Ex: http://www.deutsche-stimme.de

Der Konservatismus in Deutschland und Rußland weist eine lange Geschichte der Zusammenarbeit und gemeinsamer Traditionen auf. Ungeachtet aller Unterschiede und fatalen Fehler in der Außenpolitik gab es viele Berührungspunkte rechter Denker beider Völker, z.B. der Kampf gegen den Marxismus und Liberalismus als der beiden wirklich extremistischen Strömungen in der Weltpolitik. Dieser Beitrag spürt dem Einfluß des russischen Dichters Fjodor Dostojewski auf die »konservativen Revolutionäre« Arthur Moeller van den Bruck und Oswald Spengler nach.

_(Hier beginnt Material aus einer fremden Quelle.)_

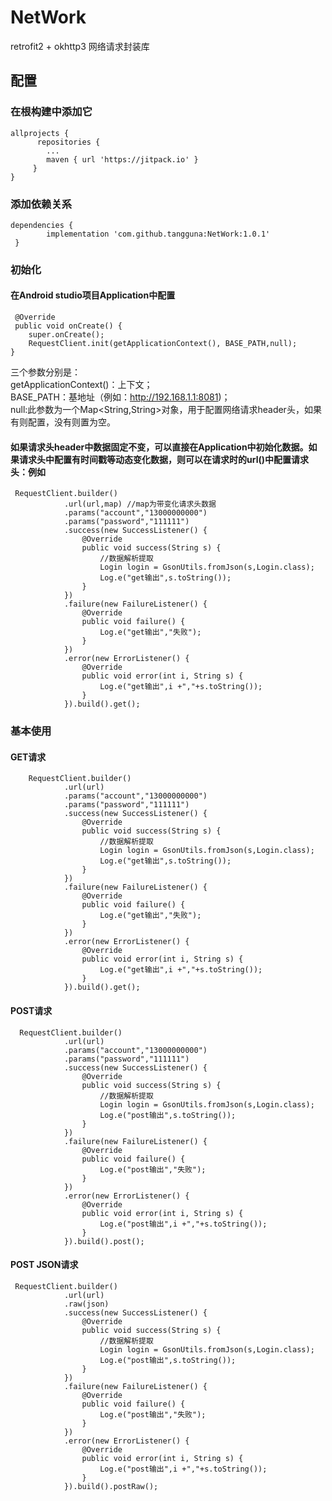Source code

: # NetWork
retrofit2 + okhttp3 网络请求封装库
## 配置
### 在根构建中添加它
    allprojects {
		  repositories {
		  	...
		  	maven { url 'https://jitpack.io' }
		 }
	}
  
### 添加依赖关系
    dependencies {
	        implementation 'com.github.tangguna:NetWork:1.0.1'
	 }

### 初始化
#### 在Android studio项目Application中配置
     @Override
     public void onCreate() {
        super.onCreate();
        RequestClient.init(getApplicationContext(), BASE_PATH,null);
    }
三个参数分别是：<br>
getApplicationContext()：上下文；<br>
BASE_PATH：基地址（例如：http://192.168.1.1:8081)；<br>
null:此参数为一个Map<String,String>对象，用于配置网络请求header头，如果有则配置，没有则置为空。<br>

#### 如果请求头header中数据固定不变，可以直接在Application中初始化数据。如果请求头中配置有时间戳等动态变化数据，则可以在请求时的url()中配置请求      头：例如
     RequestClient.builder()
                .url(url,map) //map为带变化请求头数据
                .params("account","13000000000")
                .params("password","111111")
                .success(new SuccessListener() {
                    @Override
                    public void success(String s) {
                        //数据解析提取
                        Login login = GsonUtils.fromJson(s,Login.class);
                        Log.e("get输出",s.toString());
                    }
                })
                .failure(new FailureListener() {
                    @Override
                    public void failure() {
                        Log.e("get输出","失败");
                    }
                })
                .error(new ErrorListener() {
                    @Override
                    public void error(int i, String s) {
                        Log.e("get输出",i +","+s.toString());
                    }
                }).build().get();

### 基本使用
#### GET请求
        RequestClient.builder()
                .url(url)
                .params("account","13000000000")
                .params("password","111111")
                .success(new SuccessListener() {
                    @Override
                    public void success(String s) {
                        //数据解析提取
                        Login login = GsonUtils.fromJson(s,Login.class);
                        Log.e("get输出",s.toString());
                    }
                })
                .failure(new FailureListener() {
                    @Override
                    public void failure() {
                        Log.e("get输出","失败");
                    }
                })
                .error(new ErrorListener() {
                    @Override
                    public void error(int i, String s) {
                        Log.e("get输出",i +","+s.toString());
                    }
                }).build().get();
		
		
#### POST请求
      RequestClient.builder()
                .url(url)
                .params("account","13000000000")
                .params("password","111111")
                .success(new SuccessListener() {
                    @Override
                    public void success(String s) {
                        //数据解析提取
                        Login login = GsonUtils.fromJson(s,Login.class);
                        Log.e("post输出",s.toString());
                    }
                })
                .failure(new FailureListener() {
                    @Override
                    public void failure() {
                        Log.e("post输出","失败");
                    }
                })
                .error(new ErrorListener() {
                    @Override
                    public void error(int i, String s) {
                        Log.e("post输出",i +","+s.toString());
                    }
                }).build().post();
		
		
		
#### POST JSON请求
     RequestClient.builder()
                .url(url)
                .raw(json)
                .success(new SuccessListener() {
                    @Override
                    public void success(String s) {
                        //数据解析提取
                        Login login = GsonUtils.fromJson(s,Login.class);
                        Log.e("post输出",s.toString());
                    }
                })
                .failure(new FailureListener() {
                    @Override
                    public void failure() {
                        Log.e("post输出","失败");
                    }
                })
                .error(new ErrorListener() {
                    @Override
                    public void error(int i, String s) {
                        Log.e("post输出",i +","+s.toString());
                    }
                }).build().postRaw();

Zur Einführung sei ein Zitat aus dem zweiten Band von Oswald Spenglers »Der Untergang des Abendlandes« angeführt, das sich völlig mit den Positionen der russischen Slawophilen von damals und heute deckt. Wenn Spengler über Rußland sprach, stellte er stets Lew Tolstoi und Fjodor Dostojewski gegeneinander. Den ersten Dichterdenker hielt er für einen Repräsentanten des europäisierten Rußlands, den zweiten hingegen für einen Vertreter des uralten und zugleich kommenden Volksrußlands.

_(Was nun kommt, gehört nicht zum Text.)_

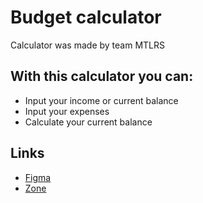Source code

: # Budget calculator
Calculator was made by team MTLRS

## With this calculator you can:

- Input your income or current balance
- Input your expenses
- Calculate your current balance 

## Links
- [Figma](https://www.figma.com/file/7Cxko7Fq88QKjZIoth0hyR/Untitled?node-id=0%3A1)
- [Zone](martintrumann.itmajakas.ee/buget-calc)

So formulierte Oswald Spengler: »Tolstoi ist das vergangene, Dostojewski ist das kommende Rußland. Tolstoi ist mit seinem ganzen Inneren mit dem Westen verbunden. (…) Sein mächtiger Haß redet gegen Europa, von dem er selbst sich nicht befreien kann. Er haßt es in sich, er haßt sich. Er wird damit der Vater des Bolschewismus. (…) Diesen Haß kennt Dostojewski nicht. Er hat alles Westliche mit einer ebenso leidenschaftlichen Liebe umfaßt. Seine Seele ist apokalyptisch, sehnsüchtig, verzweifelt, aber dieser Zukunft gewiß. (…)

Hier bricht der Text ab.